— Aim of the task —
State, as a bare number, how many lines below contain "What".

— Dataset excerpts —
_____

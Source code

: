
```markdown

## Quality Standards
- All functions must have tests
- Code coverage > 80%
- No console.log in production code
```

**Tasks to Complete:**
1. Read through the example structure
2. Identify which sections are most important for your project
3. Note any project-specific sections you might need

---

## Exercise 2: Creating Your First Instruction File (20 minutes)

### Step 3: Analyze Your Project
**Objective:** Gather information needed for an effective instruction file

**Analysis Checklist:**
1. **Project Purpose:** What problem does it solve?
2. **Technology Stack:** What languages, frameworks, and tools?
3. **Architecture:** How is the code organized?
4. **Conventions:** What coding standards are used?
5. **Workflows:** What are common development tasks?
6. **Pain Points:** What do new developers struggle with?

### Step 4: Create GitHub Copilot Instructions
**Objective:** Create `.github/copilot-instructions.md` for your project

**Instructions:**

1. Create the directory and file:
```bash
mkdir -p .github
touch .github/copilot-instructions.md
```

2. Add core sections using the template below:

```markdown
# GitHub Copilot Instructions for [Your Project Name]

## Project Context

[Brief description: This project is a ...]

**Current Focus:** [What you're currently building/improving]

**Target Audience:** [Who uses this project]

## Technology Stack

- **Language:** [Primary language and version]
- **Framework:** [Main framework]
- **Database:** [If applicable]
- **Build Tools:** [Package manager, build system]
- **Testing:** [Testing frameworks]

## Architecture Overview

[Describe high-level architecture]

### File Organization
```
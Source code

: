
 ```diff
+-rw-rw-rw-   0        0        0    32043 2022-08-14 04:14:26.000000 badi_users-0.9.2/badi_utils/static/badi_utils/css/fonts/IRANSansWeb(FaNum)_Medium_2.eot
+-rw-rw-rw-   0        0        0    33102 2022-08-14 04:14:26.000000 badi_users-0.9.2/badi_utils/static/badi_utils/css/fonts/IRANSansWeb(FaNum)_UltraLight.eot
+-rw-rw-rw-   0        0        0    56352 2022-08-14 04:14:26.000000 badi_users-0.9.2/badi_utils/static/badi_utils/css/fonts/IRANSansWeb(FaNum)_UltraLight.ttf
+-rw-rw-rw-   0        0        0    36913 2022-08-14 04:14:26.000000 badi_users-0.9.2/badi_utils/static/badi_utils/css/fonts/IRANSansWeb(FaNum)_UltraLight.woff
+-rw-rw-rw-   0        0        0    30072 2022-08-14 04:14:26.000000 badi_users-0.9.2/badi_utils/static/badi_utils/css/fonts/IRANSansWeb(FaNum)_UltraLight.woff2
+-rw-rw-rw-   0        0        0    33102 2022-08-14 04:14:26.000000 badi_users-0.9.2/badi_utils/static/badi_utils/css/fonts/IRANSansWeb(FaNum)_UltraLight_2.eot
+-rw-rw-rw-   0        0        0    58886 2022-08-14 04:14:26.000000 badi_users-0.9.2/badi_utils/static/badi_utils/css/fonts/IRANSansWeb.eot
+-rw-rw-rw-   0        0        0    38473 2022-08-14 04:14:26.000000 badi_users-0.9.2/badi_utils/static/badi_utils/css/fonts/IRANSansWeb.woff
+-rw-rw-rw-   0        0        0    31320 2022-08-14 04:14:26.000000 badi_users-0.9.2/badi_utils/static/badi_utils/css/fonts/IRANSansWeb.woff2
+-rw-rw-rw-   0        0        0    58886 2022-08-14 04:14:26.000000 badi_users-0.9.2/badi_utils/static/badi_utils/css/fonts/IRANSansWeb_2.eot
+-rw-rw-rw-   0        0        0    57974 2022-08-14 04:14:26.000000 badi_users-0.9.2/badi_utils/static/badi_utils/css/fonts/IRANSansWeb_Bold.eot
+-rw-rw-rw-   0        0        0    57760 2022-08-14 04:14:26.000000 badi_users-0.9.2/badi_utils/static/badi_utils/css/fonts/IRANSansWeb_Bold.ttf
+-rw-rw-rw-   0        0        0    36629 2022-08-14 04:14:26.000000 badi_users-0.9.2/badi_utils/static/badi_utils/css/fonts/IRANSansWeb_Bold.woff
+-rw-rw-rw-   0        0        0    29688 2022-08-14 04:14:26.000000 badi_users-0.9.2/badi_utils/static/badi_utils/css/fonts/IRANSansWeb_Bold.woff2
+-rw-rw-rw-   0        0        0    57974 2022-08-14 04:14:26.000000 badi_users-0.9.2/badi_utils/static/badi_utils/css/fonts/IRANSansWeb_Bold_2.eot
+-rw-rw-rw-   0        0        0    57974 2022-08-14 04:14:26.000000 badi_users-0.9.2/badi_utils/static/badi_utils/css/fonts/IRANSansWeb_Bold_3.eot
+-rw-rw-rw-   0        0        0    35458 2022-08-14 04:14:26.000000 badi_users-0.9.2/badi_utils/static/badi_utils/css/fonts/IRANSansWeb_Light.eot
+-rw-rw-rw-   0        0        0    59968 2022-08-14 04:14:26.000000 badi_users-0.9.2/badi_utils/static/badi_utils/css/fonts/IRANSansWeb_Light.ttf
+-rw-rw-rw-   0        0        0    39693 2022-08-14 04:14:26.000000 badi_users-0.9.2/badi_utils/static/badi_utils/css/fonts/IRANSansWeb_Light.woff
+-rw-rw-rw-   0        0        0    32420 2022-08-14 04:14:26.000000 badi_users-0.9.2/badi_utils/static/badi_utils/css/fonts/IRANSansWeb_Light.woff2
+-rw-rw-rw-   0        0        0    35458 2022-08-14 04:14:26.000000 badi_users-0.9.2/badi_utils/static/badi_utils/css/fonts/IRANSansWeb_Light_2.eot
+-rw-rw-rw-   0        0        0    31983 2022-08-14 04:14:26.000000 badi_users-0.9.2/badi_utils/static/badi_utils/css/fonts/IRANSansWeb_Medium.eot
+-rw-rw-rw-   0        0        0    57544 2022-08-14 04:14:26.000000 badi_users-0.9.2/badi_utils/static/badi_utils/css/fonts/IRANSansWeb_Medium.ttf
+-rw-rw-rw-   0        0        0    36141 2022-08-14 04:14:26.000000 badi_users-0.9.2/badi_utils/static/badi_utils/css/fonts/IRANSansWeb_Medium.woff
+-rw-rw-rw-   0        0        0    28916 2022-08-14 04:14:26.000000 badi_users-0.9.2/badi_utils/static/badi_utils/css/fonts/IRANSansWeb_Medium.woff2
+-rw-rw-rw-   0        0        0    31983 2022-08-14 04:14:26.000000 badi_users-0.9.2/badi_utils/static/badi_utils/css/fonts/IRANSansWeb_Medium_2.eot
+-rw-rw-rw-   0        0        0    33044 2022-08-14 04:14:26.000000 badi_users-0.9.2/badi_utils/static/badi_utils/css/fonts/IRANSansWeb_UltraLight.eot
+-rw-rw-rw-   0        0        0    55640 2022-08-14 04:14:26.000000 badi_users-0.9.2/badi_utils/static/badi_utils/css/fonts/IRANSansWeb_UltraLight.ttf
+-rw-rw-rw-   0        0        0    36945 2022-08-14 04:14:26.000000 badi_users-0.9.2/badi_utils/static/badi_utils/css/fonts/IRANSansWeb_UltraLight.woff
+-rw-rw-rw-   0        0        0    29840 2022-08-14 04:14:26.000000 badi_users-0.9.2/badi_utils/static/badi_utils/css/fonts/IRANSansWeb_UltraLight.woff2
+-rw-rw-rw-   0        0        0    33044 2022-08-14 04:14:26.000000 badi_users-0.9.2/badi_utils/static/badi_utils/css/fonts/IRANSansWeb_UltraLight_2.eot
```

_____

— Solved exercise —
6